Uyuşmazlığın çözümünde, hukuki yarar kavramının tespit davasındaki yansımasının ne olacağının ayrıca irdelenmesi gerekir.
Tespit davaları, bir hukuki ilişkinin var olup olmadığının tespitine ilişkin davalar olup konusunu hukuki ilişkiler oluşturur. Bu dava türü ile bir hukuksal ilişkinin varlığı veya yokluğu saptanmaktadır.

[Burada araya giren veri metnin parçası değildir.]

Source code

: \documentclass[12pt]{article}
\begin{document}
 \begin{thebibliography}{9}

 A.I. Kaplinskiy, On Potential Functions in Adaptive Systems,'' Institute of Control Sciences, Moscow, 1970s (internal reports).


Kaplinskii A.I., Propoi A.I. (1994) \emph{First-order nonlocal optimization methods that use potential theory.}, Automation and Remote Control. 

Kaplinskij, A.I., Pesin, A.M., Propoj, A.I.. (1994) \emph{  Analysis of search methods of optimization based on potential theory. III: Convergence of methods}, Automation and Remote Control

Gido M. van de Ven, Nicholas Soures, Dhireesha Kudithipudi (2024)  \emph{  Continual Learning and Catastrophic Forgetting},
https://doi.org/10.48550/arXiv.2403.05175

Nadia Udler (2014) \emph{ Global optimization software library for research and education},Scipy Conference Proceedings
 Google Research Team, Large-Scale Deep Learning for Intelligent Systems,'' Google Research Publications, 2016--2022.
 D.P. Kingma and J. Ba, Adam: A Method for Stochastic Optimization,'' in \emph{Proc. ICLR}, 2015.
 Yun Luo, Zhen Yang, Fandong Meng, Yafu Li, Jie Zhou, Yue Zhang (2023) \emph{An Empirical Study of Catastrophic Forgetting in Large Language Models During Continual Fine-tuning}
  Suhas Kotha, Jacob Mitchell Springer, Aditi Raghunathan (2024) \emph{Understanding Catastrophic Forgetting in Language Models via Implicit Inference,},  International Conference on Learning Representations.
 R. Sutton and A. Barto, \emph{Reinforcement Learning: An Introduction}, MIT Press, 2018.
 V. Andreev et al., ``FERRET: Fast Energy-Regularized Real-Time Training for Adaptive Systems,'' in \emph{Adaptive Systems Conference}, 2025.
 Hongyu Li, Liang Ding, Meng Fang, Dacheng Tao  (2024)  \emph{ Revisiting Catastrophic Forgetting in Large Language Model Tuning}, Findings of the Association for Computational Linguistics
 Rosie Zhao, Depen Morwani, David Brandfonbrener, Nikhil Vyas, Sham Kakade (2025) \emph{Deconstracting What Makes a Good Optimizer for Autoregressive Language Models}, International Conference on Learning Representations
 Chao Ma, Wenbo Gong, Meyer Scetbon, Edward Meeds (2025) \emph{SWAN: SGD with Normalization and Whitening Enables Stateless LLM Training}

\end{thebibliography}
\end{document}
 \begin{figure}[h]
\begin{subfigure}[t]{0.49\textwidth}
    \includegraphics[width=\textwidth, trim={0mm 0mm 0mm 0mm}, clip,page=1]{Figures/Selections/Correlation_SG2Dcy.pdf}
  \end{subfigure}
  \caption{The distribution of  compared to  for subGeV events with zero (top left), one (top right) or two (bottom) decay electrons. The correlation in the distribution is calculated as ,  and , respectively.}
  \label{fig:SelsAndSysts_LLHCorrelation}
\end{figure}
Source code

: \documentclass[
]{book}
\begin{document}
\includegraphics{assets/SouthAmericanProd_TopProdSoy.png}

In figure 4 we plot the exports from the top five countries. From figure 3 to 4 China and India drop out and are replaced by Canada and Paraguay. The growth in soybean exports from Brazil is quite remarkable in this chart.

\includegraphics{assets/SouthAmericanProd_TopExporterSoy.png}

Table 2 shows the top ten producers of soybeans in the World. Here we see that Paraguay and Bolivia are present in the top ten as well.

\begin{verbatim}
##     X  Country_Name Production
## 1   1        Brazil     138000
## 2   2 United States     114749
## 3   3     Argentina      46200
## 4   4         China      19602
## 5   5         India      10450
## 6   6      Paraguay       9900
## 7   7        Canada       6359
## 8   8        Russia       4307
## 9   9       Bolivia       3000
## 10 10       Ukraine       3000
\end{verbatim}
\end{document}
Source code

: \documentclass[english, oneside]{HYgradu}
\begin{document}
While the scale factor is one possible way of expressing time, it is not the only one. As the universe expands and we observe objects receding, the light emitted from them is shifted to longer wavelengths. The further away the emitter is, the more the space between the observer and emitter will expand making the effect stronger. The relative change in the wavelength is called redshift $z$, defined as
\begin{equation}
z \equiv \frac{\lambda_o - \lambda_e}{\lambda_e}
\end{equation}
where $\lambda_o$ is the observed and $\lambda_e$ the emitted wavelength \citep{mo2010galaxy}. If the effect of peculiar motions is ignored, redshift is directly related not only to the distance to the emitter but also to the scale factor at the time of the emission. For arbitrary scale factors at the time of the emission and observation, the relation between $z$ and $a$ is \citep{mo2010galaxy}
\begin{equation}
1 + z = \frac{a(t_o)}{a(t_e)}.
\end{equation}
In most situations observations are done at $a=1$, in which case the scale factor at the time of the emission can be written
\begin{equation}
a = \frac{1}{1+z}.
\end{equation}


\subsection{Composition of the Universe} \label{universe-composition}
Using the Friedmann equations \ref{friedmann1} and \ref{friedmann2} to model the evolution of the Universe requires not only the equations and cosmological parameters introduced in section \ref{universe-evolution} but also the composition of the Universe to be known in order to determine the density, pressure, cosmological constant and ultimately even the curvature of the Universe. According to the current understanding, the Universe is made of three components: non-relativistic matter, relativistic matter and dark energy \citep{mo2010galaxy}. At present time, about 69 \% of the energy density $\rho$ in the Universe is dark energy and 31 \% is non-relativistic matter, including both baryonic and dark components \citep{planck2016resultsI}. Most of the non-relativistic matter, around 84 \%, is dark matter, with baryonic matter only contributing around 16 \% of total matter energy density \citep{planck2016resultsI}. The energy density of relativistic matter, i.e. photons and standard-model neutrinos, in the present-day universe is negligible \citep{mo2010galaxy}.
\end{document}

Bu davalarda davacının amacı ve dolayısıyla talep sonucu, bir hukuki ilişkinin varlığının ya da yokluğunun veyahut içeriğinin belirlenmesi olup, istemin kabule şayan olabilmesi için bu davanın konusunu oluşturan hukuki ilişkinin var olup olmadığının mahkemece hemen tespit edilmesinde davacının menfaatinin (hukuki yararının) bulunması gerekir.
Bir hukuki ilişkinin hemen tespit edilmesinde hukuki yararın bulunması, şu üç şartın birlikte varlığına bağlıdır: 1)Davacının bir hakkı veya hukuki durumu güncel bir tehlike ile tehdit edilmiş olmalı; 2) Bu tehdit nedeniyle davacının hukuki durumu tereddüt içinde olmalı ve bu husus davacıya zarar verebilecek nitelikte bulunmalı; 3) Yalnız kesin hüküm etkisine sahip olup cebri icraya yetki vermeyen tespit hükmü bu tehlikeyi ortadan kaldırmaya elverişli olmalıdır.
Davacının tespit davası ile istediği hukuki korunma, diğer dava çeşitlerinden biri ile sağlanabiliyorsa, o zaman davacının o konuda tespit davası açmakta hukuki yararı yoktur. (Kuru/ …/ Yılmaz- Medeni Usul Hukuku Ders Kitabı, … 2011, 22. baskı, s.274)
Yukarıda yapılan açıklamalar ışığında somut olay değerlendirildiğinde; bu dava sonucunun diğer açılan ve bu dosyayı bekletici mesele yapılan tazminat ve rucü davalarının sonucunu etkileyeceği gözetildiğinde, davacının bu davayı açmakta hukuki yararının bulunduğu anlaşılmakta olup davanın esasına girilip karar verilmesi gerekirken yazılı şekilde karar verilmesi usul ve yasaya aykırı olup, bozma nedenidir.
Mahkemenin bu maddi ve hukuki olguları gözetmeksizin eksik inceleme ve yanılgılı değerlendirme sonucu yazılı şekilde karar vermiş olması, usul ve yasaya aykırı olup bozma nedenidir.
O halde, davacı vekilinin bu yönleri amaçlayan temyiz itirazları kabul edilmeli ve hüküm bozulmalıdır.
SONUÇ: Temyiz edilen hükmün yukarıda açıklanan nedenlerle BOZULMASINA, temyiz harcının istem halinde davacıya iadesine, 03.10.2022 gününde oybirliğiyle karar verildi.